The danger, not the safety, was why I chose to swim there.
In summer of 1993, my friend Santiago swam in an Olympic-sized swimming pool in Medellin. Among the sounds of splashing Colombian beauties whose breasts were-scarcely formed beneath their purple bikini tops, you couldn’t even hear the squeak in his voice, which his mother said sounded like the conversations between the mice living between the walls in their country house. He and Juan and Andres would meet there summer afternoons with two purposes; watching the tiny purple breasts, and to find safety from the things their parents always talked about in their presence. Puberty and politics.
That summer when Santiago thirteen, he drank Postobon soda at the poolside. I drank Pabst Blue Ribbon on a broken down peer over the river. We discovered this parallel between my American adolescence and his Colombian one over shots in a Bogota bar as adults, when we were both living far from our parents and our homes.

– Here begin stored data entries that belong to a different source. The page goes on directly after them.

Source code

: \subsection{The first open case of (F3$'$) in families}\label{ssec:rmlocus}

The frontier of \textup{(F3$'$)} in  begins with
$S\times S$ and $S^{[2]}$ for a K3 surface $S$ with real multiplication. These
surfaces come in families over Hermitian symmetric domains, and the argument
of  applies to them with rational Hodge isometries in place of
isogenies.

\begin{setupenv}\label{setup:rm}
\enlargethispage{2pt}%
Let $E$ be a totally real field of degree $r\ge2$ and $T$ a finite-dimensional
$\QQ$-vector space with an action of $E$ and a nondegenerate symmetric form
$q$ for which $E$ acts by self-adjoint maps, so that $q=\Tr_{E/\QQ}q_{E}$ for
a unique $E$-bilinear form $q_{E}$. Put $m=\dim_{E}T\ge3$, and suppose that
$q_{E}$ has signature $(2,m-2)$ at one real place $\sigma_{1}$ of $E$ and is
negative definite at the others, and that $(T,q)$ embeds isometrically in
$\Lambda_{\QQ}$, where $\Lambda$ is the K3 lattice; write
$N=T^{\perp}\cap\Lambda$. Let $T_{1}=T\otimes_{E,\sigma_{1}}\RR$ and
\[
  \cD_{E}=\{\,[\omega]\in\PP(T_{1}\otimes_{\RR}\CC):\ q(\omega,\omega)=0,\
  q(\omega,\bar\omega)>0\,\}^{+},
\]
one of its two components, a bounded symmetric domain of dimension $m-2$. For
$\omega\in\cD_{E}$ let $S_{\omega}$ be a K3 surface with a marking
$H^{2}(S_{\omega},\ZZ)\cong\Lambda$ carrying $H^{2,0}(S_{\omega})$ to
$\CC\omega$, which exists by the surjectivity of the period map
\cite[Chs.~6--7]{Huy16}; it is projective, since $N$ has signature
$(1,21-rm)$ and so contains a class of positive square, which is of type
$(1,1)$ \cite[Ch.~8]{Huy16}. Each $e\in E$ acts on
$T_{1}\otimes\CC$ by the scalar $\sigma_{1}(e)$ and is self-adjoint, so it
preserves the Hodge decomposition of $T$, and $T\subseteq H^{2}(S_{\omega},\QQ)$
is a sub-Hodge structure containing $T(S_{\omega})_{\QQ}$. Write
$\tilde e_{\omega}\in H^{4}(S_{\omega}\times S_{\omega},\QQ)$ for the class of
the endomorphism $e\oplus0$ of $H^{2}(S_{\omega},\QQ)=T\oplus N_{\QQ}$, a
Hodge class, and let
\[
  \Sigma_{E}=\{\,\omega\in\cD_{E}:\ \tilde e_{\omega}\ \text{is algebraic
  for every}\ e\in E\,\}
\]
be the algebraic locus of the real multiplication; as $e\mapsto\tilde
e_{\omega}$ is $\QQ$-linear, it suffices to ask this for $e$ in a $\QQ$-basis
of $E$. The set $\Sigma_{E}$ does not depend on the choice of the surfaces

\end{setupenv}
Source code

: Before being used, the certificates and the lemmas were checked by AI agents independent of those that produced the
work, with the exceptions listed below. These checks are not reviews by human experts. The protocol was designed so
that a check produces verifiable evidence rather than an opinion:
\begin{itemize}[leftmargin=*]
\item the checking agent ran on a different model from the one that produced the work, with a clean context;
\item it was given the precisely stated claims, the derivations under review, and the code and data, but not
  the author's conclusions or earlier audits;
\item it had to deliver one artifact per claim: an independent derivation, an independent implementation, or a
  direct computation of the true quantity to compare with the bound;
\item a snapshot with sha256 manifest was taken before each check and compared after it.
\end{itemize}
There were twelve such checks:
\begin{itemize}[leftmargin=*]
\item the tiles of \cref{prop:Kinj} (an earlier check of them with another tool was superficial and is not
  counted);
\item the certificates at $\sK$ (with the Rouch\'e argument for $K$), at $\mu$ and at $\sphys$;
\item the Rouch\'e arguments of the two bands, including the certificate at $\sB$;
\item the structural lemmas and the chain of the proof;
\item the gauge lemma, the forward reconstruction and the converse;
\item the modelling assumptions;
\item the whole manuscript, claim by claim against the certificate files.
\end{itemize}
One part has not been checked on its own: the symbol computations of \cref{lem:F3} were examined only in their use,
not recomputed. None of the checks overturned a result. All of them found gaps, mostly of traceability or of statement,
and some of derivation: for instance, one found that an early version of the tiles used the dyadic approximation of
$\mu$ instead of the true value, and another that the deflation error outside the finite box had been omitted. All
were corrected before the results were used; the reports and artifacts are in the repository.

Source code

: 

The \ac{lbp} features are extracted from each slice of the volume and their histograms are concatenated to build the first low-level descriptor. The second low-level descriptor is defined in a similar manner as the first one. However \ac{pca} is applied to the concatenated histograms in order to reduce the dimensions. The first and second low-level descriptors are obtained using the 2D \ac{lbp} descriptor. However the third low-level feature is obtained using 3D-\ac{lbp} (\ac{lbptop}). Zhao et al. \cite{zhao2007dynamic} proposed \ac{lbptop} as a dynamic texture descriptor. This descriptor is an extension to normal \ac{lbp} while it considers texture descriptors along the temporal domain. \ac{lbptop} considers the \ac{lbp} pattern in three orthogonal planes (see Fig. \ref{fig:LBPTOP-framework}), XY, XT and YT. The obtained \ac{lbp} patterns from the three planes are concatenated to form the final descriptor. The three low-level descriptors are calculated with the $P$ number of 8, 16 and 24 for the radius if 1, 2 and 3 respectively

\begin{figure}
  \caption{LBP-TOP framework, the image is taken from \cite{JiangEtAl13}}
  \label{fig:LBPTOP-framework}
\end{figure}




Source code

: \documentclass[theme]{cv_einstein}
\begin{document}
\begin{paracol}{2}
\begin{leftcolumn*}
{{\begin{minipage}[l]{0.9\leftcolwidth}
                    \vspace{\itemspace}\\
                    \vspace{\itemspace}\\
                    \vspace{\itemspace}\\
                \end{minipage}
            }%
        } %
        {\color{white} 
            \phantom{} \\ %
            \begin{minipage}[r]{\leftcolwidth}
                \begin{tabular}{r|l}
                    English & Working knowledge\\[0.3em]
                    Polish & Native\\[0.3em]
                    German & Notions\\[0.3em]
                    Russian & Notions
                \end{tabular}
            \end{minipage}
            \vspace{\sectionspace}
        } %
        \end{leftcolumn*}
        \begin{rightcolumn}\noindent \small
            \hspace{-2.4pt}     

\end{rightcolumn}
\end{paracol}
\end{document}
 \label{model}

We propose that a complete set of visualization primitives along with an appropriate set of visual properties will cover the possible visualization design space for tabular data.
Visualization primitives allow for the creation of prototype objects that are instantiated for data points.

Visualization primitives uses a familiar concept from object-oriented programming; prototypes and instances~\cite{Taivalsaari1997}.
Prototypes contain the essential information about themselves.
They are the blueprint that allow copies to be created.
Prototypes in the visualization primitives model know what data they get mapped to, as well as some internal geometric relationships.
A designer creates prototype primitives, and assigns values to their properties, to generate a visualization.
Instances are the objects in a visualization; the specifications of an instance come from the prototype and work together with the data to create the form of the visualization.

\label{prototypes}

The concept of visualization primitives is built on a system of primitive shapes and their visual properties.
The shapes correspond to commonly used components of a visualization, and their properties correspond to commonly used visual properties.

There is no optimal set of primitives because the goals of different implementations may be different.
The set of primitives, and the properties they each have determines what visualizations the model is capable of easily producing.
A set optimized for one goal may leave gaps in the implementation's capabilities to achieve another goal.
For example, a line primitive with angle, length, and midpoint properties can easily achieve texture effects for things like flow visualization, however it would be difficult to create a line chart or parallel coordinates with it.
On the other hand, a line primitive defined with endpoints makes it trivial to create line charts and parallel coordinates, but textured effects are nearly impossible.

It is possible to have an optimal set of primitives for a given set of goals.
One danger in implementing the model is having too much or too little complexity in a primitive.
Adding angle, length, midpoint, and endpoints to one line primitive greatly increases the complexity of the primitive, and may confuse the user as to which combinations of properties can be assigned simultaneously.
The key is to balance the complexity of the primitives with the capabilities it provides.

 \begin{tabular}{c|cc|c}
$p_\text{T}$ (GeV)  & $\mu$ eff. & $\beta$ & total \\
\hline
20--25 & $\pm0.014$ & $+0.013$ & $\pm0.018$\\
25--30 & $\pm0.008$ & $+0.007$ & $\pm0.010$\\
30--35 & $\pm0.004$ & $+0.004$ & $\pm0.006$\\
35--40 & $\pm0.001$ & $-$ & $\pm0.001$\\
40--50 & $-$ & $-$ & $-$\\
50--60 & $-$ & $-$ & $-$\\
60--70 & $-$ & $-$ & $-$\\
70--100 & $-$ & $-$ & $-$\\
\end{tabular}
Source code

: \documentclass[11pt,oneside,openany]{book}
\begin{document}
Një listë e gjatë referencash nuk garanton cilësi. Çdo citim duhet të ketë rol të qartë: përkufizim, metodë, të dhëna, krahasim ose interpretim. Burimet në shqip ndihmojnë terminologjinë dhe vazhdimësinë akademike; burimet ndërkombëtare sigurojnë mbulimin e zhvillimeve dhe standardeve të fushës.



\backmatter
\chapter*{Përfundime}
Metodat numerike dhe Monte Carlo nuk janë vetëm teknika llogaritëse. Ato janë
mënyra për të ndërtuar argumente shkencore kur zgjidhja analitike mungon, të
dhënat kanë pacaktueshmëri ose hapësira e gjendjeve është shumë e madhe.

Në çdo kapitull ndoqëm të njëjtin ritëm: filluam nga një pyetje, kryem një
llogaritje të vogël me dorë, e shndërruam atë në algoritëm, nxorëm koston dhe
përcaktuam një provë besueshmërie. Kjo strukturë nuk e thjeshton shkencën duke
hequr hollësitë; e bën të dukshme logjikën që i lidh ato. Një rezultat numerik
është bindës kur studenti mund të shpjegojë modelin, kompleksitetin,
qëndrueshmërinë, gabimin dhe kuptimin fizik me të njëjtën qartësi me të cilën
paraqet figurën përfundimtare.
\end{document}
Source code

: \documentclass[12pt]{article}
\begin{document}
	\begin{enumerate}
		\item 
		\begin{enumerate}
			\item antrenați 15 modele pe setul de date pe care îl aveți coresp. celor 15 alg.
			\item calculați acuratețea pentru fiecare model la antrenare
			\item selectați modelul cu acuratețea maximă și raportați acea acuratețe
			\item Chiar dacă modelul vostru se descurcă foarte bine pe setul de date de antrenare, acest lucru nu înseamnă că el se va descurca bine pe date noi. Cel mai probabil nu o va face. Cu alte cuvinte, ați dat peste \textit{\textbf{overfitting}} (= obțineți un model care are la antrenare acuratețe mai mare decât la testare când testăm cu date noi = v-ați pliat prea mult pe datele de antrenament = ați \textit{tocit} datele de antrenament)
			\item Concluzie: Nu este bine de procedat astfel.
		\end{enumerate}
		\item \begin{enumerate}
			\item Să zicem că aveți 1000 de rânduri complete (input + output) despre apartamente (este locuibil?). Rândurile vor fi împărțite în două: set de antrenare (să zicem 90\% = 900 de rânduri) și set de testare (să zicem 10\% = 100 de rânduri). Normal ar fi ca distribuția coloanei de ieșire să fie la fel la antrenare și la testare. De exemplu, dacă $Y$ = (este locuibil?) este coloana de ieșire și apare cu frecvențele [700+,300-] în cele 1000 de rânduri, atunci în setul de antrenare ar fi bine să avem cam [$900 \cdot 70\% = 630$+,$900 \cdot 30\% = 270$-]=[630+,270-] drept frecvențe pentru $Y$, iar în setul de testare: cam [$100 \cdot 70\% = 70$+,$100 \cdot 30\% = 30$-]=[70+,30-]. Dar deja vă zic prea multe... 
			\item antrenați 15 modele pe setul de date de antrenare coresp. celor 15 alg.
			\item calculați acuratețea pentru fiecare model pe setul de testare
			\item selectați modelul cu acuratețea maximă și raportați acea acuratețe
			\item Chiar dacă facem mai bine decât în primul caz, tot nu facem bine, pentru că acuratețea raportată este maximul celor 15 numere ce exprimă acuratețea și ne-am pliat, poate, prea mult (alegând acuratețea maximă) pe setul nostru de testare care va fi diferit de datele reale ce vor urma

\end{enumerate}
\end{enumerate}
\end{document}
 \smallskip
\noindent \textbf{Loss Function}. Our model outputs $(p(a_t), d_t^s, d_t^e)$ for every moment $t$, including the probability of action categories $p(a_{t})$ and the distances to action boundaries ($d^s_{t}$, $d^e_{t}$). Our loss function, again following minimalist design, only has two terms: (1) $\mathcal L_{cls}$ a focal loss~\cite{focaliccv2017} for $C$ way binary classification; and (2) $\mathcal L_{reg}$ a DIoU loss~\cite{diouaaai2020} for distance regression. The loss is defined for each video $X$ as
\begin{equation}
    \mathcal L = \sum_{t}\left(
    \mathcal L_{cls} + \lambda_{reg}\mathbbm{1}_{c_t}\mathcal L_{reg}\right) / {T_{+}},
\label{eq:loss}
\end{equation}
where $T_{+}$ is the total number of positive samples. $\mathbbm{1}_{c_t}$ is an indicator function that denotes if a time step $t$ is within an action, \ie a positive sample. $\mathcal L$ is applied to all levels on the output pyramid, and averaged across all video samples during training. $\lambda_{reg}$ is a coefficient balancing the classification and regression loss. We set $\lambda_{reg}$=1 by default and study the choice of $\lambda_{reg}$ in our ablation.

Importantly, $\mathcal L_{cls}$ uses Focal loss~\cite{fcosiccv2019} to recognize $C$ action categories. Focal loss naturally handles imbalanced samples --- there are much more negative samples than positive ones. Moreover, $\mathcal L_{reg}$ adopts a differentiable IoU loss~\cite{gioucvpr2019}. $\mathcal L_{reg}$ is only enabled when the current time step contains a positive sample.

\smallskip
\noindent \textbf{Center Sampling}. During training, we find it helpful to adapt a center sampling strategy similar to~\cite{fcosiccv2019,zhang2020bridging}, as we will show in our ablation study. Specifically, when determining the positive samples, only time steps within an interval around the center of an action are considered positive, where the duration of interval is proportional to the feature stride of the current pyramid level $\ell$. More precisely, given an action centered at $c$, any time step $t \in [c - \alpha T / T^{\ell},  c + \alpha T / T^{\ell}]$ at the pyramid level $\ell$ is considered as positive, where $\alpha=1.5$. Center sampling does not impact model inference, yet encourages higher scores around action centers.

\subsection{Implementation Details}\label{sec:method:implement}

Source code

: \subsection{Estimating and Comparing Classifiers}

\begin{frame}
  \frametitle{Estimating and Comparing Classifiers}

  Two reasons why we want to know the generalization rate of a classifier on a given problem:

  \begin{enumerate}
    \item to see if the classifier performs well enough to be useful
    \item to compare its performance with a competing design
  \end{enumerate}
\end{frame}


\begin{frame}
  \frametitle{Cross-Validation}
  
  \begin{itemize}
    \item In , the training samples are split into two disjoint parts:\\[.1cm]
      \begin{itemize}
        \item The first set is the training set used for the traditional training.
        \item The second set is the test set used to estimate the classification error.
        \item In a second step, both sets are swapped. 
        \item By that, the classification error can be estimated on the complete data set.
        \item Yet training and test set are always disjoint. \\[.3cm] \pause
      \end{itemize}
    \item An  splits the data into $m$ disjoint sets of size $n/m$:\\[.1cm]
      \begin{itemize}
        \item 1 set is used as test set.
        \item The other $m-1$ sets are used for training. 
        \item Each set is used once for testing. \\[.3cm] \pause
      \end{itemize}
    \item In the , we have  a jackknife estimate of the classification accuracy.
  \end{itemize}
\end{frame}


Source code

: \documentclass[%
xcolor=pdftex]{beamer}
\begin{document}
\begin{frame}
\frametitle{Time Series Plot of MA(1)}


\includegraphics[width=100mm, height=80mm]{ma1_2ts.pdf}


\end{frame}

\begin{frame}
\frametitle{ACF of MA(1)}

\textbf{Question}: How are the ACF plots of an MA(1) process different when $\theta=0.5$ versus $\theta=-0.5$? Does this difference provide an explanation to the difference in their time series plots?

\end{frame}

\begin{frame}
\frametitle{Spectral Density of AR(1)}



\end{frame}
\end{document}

When Santiago talked about the Olympic-sized swimming pool in Medellin, he buddies perked up. “Do you remember that day?” Santiago asked his two musketeers, as he knew I certainly would not.
“Andres was on the diving board, clutching his nuts and shivering like a little girl. Same as now,” Juan said winking at Andres. Andres punched him and took a shot.
“He was trying to impress that little mamacita, Maria, and her friends. Remember.” With each detail, the salsa music, the heat of December, the green hills that were the backdrop for the pool deck-- I felt myself disappearing from the scene.
"When Andres jumped, we heard the shots.”
“For a split second we thought that little gordito broke the diving board!” Juan chuckled. I did not. “But then the people near the radio started cheering. The salsa stopped and someone started yelling. 'They shot Pablo Escobar!' "
The boys had cheered with the rest of them, or so they told me between casual puffs on their cigarettes. When they talked about it, it was as though puberty and politics were tainted by the same nostalgia.
After Escobar was shot, they walked home, for once without looking over their shoulders. Santiago's parents were in the kitchen, still cheering, while the rice for lunch burned on the stove.
“For once we felt like you gringos. Safe for a whole day!” All of them laughed at me for this. I was still caught in the feeling on the pool deck. I could only imagine their relief, and thought it must have been similar to the realization that the police beam never hit me on the bridge over the river.
They bought another round of shots, and the party continued as usual.